= Beginning of Section =
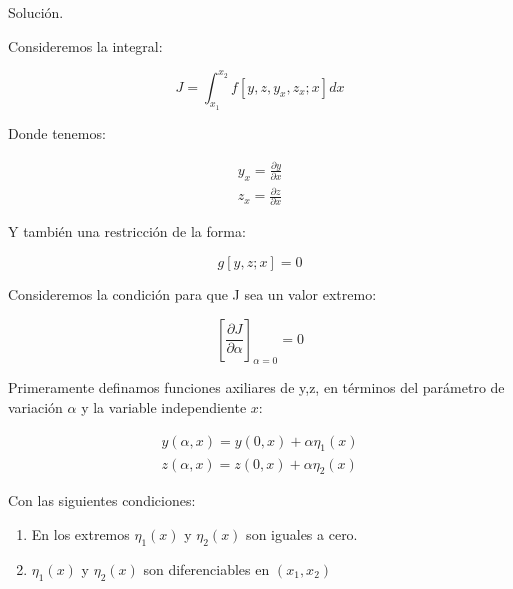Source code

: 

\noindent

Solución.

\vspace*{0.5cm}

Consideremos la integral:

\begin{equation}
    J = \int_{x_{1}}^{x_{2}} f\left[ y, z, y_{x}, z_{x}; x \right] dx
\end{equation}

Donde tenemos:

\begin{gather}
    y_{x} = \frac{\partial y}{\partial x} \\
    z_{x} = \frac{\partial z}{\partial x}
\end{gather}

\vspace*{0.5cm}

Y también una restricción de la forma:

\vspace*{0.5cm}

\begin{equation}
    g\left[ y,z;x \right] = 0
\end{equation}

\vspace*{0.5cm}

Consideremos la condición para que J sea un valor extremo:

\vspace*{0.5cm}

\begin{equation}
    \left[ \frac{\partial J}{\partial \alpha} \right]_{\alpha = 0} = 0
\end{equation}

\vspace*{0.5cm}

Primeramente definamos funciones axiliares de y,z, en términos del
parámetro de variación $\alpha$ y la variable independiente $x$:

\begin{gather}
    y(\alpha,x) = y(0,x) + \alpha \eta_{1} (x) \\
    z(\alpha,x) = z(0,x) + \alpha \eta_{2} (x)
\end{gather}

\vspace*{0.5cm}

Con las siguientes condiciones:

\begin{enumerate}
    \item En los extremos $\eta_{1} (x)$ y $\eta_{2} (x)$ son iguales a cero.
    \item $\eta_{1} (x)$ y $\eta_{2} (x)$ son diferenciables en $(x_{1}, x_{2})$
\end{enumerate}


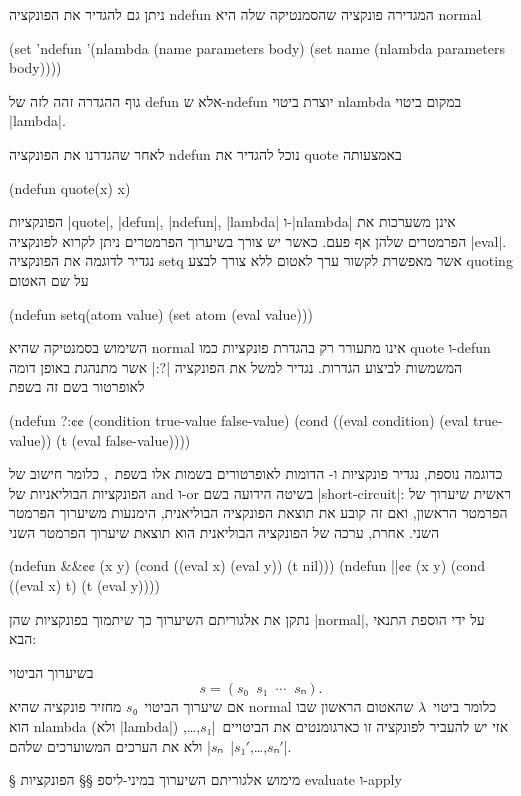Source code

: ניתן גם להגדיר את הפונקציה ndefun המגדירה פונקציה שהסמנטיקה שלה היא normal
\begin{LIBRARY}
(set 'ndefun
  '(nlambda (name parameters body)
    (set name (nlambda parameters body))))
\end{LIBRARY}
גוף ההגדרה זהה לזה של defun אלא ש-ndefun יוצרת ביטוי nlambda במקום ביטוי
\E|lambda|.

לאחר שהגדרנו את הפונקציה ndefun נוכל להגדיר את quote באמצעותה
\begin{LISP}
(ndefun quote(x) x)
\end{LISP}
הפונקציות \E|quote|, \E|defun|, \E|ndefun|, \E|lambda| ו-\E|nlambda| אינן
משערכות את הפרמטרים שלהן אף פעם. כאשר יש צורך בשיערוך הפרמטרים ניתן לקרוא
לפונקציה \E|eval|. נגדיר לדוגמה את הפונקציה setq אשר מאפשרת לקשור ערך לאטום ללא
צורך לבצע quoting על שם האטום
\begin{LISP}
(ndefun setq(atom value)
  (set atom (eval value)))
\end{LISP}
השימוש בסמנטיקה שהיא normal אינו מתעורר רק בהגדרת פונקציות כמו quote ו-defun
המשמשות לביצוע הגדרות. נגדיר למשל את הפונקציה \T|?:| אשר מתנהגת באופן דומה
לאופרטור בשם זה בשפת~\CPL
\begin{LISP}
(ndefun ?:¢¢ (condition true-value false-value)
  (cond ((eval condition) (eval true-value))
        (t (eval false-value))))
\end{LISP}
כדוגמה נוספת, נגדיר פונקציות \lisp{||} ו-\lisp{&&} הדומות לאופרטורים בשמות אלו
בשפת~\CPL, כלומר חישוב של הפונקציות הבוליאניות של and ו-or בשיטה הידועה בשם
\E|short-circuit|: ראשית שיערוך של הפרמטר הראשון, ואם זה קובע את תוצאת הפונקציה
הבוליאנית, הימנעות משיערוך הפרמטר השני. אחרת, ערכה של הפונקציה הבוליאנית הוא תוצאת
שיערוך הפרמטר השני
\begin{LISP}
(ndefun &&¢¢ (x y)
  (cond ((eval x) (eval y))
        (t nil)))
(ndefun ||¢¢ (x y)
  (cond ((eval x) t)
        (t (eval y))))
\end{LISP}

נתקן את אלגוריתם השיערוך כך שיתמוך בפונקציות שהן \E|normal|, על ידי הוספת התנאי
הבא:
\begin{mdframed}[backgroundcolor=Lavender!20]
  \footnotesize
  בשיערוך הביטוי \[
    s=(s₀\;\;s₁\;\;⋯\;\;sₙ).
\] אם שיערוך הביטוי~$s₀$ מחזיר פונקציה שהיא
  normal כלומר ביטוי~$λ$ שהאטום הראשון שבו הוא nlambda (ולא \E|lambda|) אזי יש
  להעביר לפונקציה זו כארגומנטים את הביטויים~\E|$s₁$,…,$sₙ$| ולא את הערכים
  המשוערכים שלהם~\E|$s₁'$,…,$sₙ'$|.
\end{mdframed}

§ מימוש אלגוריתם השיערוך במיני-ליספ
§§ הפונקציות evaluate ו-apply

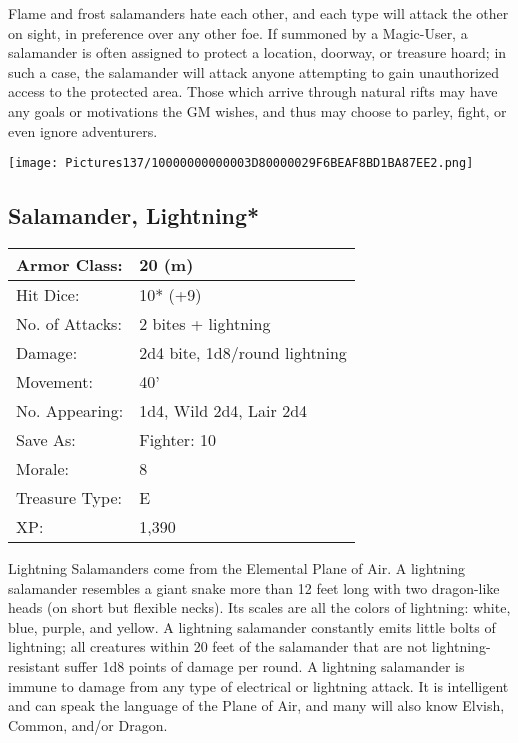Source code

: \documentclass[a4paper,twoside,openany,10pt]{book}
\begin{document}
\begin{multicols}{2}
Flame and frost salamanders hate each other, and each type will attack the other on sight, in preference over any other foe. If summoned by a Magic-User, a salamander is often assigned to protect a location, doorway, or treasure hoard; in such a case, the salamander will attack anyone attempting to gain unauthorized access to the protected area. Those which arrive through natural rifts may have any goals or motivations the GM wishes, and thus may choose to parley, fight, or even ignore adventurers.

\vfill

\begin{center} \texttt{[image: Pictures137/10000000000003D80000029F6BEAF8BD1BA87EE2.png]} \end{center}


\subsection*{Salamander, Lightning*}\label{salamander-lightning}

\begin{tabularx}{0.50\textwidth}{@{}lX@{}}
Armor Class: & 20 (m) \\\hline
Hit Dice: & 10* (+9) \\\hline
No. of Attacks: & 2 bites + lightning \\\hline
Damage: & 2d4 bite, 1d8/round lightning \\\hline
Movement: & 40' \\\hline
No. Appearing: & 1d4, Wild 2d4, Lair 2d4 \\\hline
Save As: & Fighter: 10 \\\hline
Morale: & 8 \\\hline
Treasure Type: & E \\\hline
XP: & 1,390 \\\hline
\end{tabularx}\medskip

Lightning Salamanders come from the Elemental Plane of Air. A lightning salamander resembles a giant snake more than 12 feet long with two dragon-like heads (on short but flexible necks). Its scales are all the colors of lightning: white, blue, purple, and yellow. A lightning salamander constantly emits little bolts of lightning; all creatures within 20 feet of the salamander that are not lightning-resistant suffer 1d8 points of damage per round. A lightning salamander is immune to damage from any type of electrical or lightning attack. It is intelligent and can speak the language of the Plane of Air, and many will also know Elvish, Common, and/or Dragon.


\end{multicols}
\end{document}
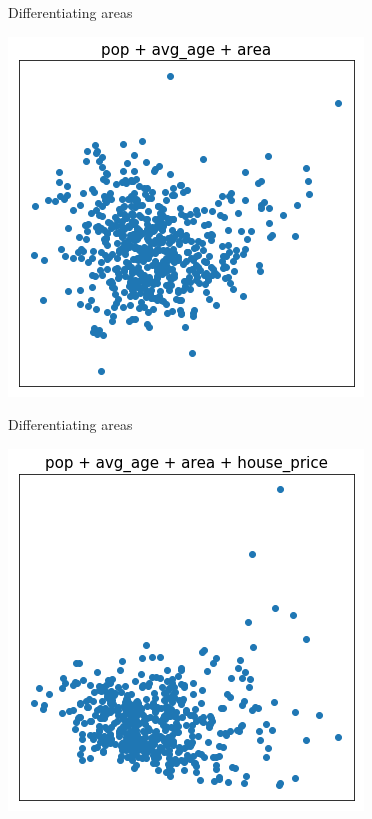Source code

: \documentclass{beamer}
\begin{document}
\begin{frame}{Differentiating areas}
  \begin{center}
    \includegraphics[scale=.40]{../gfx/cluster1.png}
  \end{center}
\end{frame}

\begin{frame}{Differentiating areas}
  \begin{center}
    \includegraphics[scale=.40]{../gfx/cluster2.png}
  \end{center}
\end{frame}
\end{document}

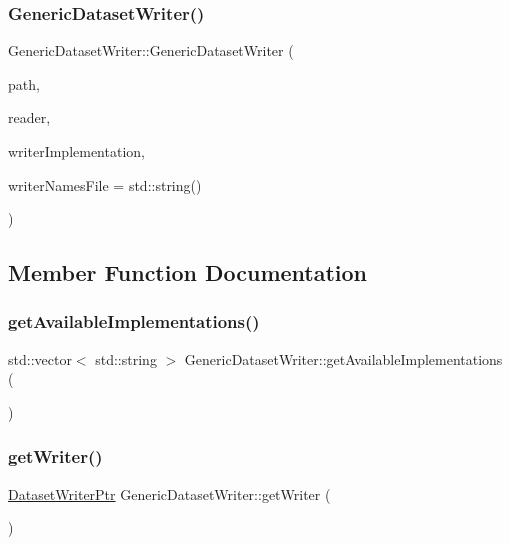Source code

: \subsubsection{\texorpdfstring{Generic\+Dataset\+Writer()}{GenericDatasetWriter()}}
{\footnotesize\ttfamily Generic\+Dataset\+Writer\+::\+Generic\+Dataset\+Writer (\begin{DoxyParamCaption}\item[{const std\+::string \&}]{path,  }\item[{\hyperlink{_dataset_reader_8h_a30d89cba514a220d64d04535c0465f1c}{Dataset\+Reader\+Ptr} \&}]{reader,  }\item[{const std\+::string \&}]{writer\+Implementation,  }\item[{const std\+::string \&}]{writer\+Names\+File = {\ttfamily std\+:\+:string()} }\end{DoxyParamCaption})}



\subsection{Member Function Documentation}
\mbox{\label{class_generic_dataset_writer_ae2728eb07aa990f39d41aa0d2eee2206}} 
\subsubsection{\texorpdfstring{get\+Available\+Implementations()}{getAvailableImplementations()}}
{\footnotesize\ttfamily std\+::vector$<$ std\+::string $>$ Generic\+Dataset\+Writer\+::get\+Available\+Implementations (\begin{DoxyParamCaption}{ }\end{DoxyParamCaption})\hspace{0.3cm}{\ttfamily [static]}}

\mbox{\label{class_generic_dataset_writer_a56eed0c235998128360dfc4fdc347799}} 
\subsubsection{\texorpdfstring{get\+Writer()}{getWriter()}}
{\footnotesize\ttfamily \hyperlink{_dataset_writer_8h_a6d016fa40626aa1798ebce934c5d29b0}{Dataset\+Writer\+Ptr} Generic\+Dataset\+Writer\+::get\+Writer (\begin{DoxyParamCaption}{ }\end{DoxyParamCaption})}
= End of Section =
- **What to do**: The answer must be every line from the records above that contains the word "texorpdfstring", copied in full.

- **Exercise answer**:
: \subsubsection{\texorpdfstring{Generic\+Dataset\+Writer()}{GenericDatasetWriter()}}
\subsubsection{\texorpdfstring{get\+Available\+Implementations()}{getAvailableImplementations()}}
\subsubsection{\texorpdfstring{get\+Writer()}{getWriter()}}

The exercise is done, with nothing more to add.